Thousands of protestors gathered in Cairo on Friday calling for the immediate implementation of Sharia law in what has become a widening dispute over Islam's role in Egypt's constitution. Despite appeals by liberals and Christians for a secular constitution enshrining democratic principles, a proposed draft of the document more closely resembles a Saudi-style theocracy that crushes the freedoms of non-Muslims.
The demonstration, dubbed by some as 'Sharia Friday,' was attended by an estimated 10,000 Islamist protestors, most of whom represented Salafi groups that adhere to the radical Wahhabi doctrine of Islam found in Saudi Arabia. "The Quran is above the constitution," read a placard strung across a street in Cairo's Tahrir Square, Agence France-Presse reported. "Bread, freedom, Sharia," read another sign, with the word Sharia replacing the call for "social reform," a slogan of Egypt's uprising in early 2011 that deposed from power.
Central to the debate is Article 2 of a proposed constitution released last month which states that the "principles of Islamic Sharia are the main source for legislation." While liberals and Christians have pushed for a secular constitution accepting only vague references to religion, Salafis have demanded that Article 2 be altered to say that the "rulings," rather than "principles," of Sharia will govern the country. The change of wording would require Egyptian law to abide by a strict interpretation of Sharia determined by appointed clerics.
"We reject [the word] 'principle': this is an Islamist State despite [what] secularists [want]," protestors reportedly chanted on Friday. "Sharia is our constitution.... The people demand the application of God's law," they continued.
"Those who reject the Shari'a are infidels, rejecting the Shari'a is apostasy," Adel Afifi, the founder and president of Al-Asala political party, repeated several times. Prior to the protest, Afifi wrote on Facebook that accepting a secular constitution is "a clear sin" and those who do will be "casting themselves into hell," Al Arabiya reported.
Egypt's ruling Muslim Brotherhood attempted to accommodate Salafi demands by proposing that an article be added to the constitution that defines the meaning of "principles" of Sharia as "juristic rules" agreed upon by scholars and the "accepted sources" of the Quran's interpretation. "Such wording could make it easier for hard-liners to challenge laws they feel don't adhere to Shariah and empower legislators to pass laws that could impose heavy-handed limits on freedoms of expression, worship, faith and other civil liberties," The Associated Press reported.

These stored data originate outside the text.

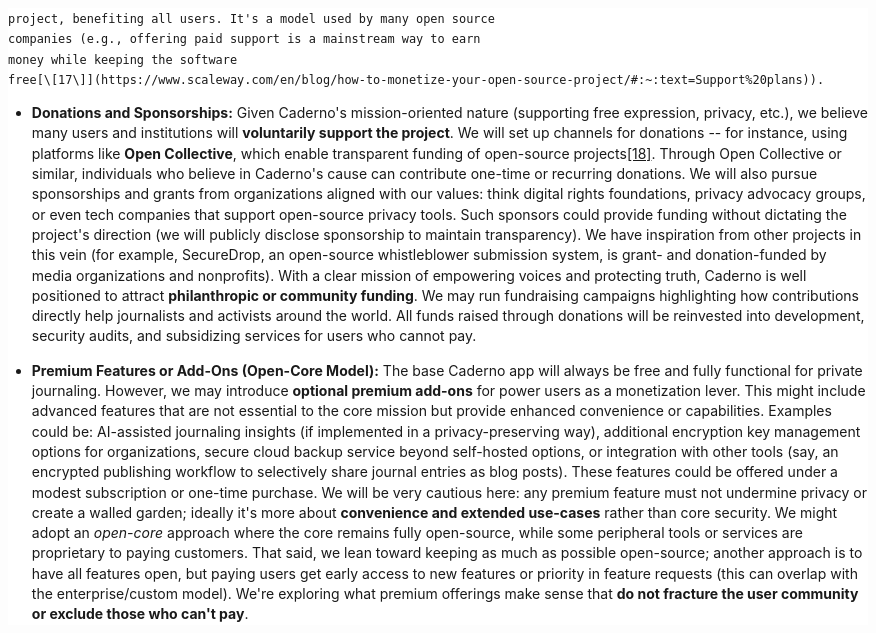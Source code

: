     project, benefiting all users. It's a model used by many open source
    companies (e.g., offering paid support is a mainstream way to earn
    money while keeping the software
    free[\[17\]](https://www.scaleway.com/en/blog/how-to-monetize-your-open-source-project/#:~:text=Support%20plans)).

-   **Donations and Sponsorships:** Given Caderno's mission-oriented
    nature (supporting free expression, privacy, etc.), we believe many
    users and institutions will **voluntarily support the project**. We
    will set up channels for donations -- for instance, using platforms
    like **Open Collective**, which enable transparent funding of
    open-source
    projects[\[18\]](https://www.scaleway.com/en/blog/how-to-monetize-your-open-source-project/#:~:text=Donations).
    Through Open Collective or similar, individuals who believe in
    Caderno's cause can contribute one-time or recurring donations. We
    will also pursue sponsorships and grants from organizations aligned
    with our values: think digital rights foundations, privacy advocacy
    groups, or even tech companies that support open-source privacy
    tools. Such sponsors could provide funding without dictating the
    project's direction (we will publicly disclose sponsorship to
    maintain transparency). We have inspiration from other projects in
    this vein (for example, SecureDrop, an open-source whistleblower
    submission system, is grant- and donation-funded by media
    organizations and nonprofits). With a clear mission of empowering
    voices and protecting truth, Caderno is well positioned to attract
    **philanthropic or community funding**. We may run fundraising
    campaigns highlighting how contributions directly help journalists
    and activists around the world. All funds raised through donations
    will be reinvested into development, security audits, and
    subsidizing services for users who cannot pay.

-   **Premium Features or Add-Ons (Open-Core Model):** The base Caderno
    app will always be free and fully functional for private journaling.
    However, we may introduce **optional premium add-ons** for power
    users as a monetization lever. This might include advanced features
    that are not essential to the core mission but provide enhanced
    convenience or capabilities. Examples could be: AI-assisted
    journaling insights (if implemented in a privacy-preserving way),
    additional encryption key management options for organizations,
    secure cloud backup service beyond self-hosted options, or
    integration with other tools (say, an encrypted publishing workflow
    to selectively share journal entries as blog posts). These features
    could be offered under a modest subscription or one-time purchase.
    We will be very cautious here: any premium feature must not
    undermine privacy or create a walled garden; ideally it's more about
    **convenience and extended use-cases** rather than core security. We
    might adopt an *open-core* approach where the core remains fully
    open-source, while some peripheral tools or services are proprietary
    to paying customers. That said, we lean toward keeping as much as
    possible open-source; another approach is to have all features open,
    but paying users get early access to new features or priority in
    feature requests (this can overlap with the enterprise/custom
    model). We're exploring what premium offerings make sense that **do
    not fracture the user community or exclude those who can't pay**.
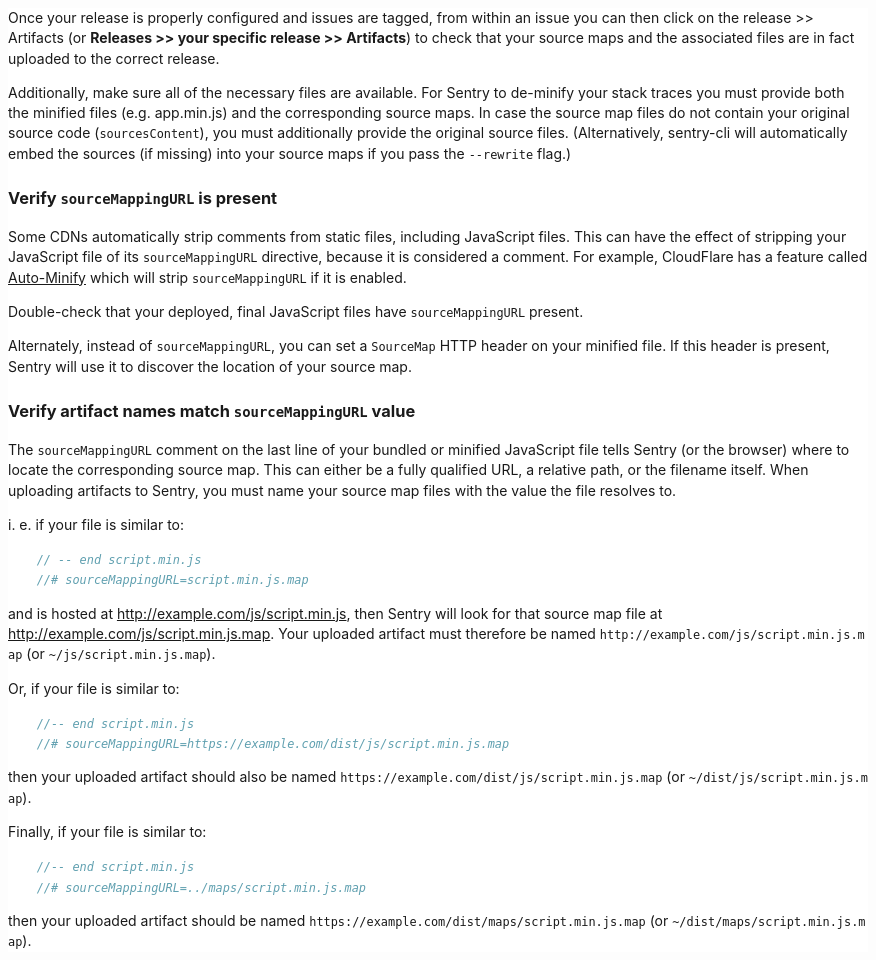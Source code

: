 Once your release is properly configured and issues are tagged, from within an issue you can then click on the release >> Artifacts (or **Releases >> your specific release >> Artifacts**) to check that your source maps and the associated files are in fact uploaded to the correct release.

Additionally, make sure all of the necessary files are available. For Sentry to de-minify your stack traces you must provide both the minified files (e.g. app.min.js) and the corresponding source maps. In case the source map files do not contain your original source code (`sourcesContent`), you must additionally provide the original source files. (Alternatively, sentry-cli will automatically embed the sources (if missing) into your source maps if you pass the `--rewrite` flag.)

### Verify `sourceMappingURL` is present

Some CDNs automatically strip comments from static files, including JavaScript files. This can have the effect of stripping your JavaScript file of its `sourceMappingURL` directive, because it is considered a comment. For example, CloudFlare has a feature called [Auto-Minify](https://blog.cloudflare.com/an-all-new-and-improved-autominify/) which will strip `sourceMappingURL` if it is enabled.

Double-check that your deployed, final JavaScript files have `sourceMappingURL` present.

Alternately, instead of `sourceMappingURL`, you can set a `SourceMap` HTTP header on your minified file. If this header is present, Sentry will use it to discover the location of your source map.

### Verify artifact names match `sourceMappingURL` value

The `sourceMappingURL` comment on the last line of your bundled or minified JavaScript file tells Sentry (or the browser) where to locate the corresponding source map. This can either be a fully qualified URL, a relative path, or the filename itself. When uploading artifacts to Sentry, you must name your source map files with the value the file resolves to.

i. e. if your file is similar to:

```javascript
    // -- end script.min.js
    //# sourceMappingURL=script.min.js.map
```

and is hosted at http://example.com/js/script.min.js, then Sentry will look for that source map file at http://example.com/js/script.min.js.map. Your uploaded artifact must therefore be named `http://example.com/js/script.min.js.map` (or `~/js/script.min.js.map`). 

Or, if your file is similar to: 

```javascript
    //-- end script.min.js
    //# sourceMappingURL=https://example.com/dist/js/script.min.js.map
```

then your uploaded artifact should also be named `https://example.com/dist/js/script.min.js.map` (or `~/dist/js/script.min.js.map`).

Finally, if your file is similar to:

```javascript
    //-- end script.min.js
    //# sourceMappingURL=../maps/script.min.js.map
```

then your uploaded artifact should be named `https://example.com/dist/maps/script.min.js.map` (or `~/dist/maps/script.min.js.map`).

Egypt's 100-member Constituent Assembly, which is tasked with writing the document, is dominated by Islamists from the Brotherhood's Freedom and Justice Party and the Salafis' leading Al-Nour Party. While both parties agree that Sharia is central to the constitution, they disagree on its method of implementation.
"[The Brotherhood and Salafis] share the long-term objective of establishing an Islamic state, but they disagree on the timeframe and tactics for achieving that goal," Foreign Policy reports. "The Brotherhood has taken a more gradualist approach and has compromised on strategic concessions to liberals and minorities. Salafis, meanwhile, have accused the Brotherhood of backstabbing and dragging their feet on the application of Sharia."

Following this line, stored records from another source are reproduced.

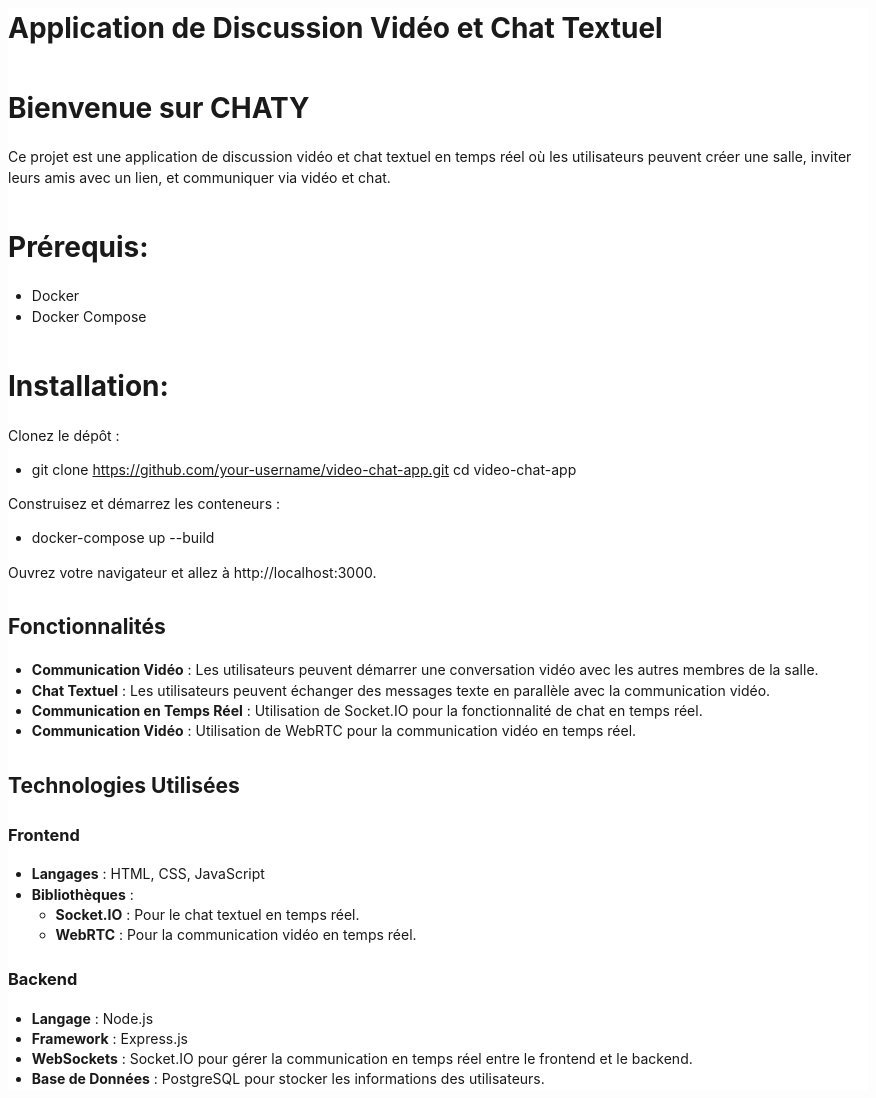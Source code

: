 # Application de Discussion Vidéo et Chat Textuel

# Bienvenue sur CHATY

Ce projet est une application de discussion vidéo et chat textuel en temps réel où les utilisateurs peuvent créer une salle, inviter leurs amis avec un lien, et communiquer via vidéo et chat.

# Prérequis:
- Docker
- Docker Compose

# Installation:
Clonez le dépôt :

- git clone https://github.com/your-username/video-chat-app.git
cd video-chat-app

Construisez et démarrez les conteneurs :

- docker-compose up --build

Ouvrez votre navigateur et allez à http://localhost:3000.


## Fonctionnalités
- **Communication Vidéo** : Les utilisateurs peuvent démarrer une conversation vidéo avec les autres membres de la salle.
- **Chat Textuel** : Les utilisateurs peuvent échanger des messages texte en parallèle avec la communication vidéo.
- **Communication en Temps Réel** : Utilisation de Socket.IO pour la fonctionnalité de chat en temps réel.
- **Communication Vidéo** : Utilisation de WebRTC pour la communication vidéo en temps réel.

## Technologies Utilisées
### Frontend
- **Langages** : HTML, CSS, JavaScript
- **Bibliothèques** :
    - **Socket.IO** : Pour le chat textuel en temps réel.
    - **WebRTC** : Pour la communication vidéo en temps réel.

### Backend
- **Langage** : Node.js
- **Framework** : Express.js
- **WebSockets** : Socket.IO pour gérer la communication en temps réel entre le frontend et le backend.
- **Base de Données** : PostgreSQL pour stocker les informations des utilisateurs.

Many Egyptians point to neighboring Saudi Arabia when expressing their fears over the implementation of Islamic penal codes, where crimes like drug trafficking, rape, adultery, and robbery are punished with execution by the sword, the cutting off of limbs, or death by stoning. Moreover, a Sharia-centered constitution would abolish the religious freedoms of minorities, including Christians, rights activists say.
While secular activists-who were key participants in Egypt's uprising that toppled Mubarak-had hoped the constitution would set the foundation of a liberal, democratic state, Islamists have instead emerged as the strongest political force, sweeping parliamentary elections and winning the presidency in June. The Constituent Assembly may agree on a draft constitution by mid-November, which would then be put to a public referendum within 30 days.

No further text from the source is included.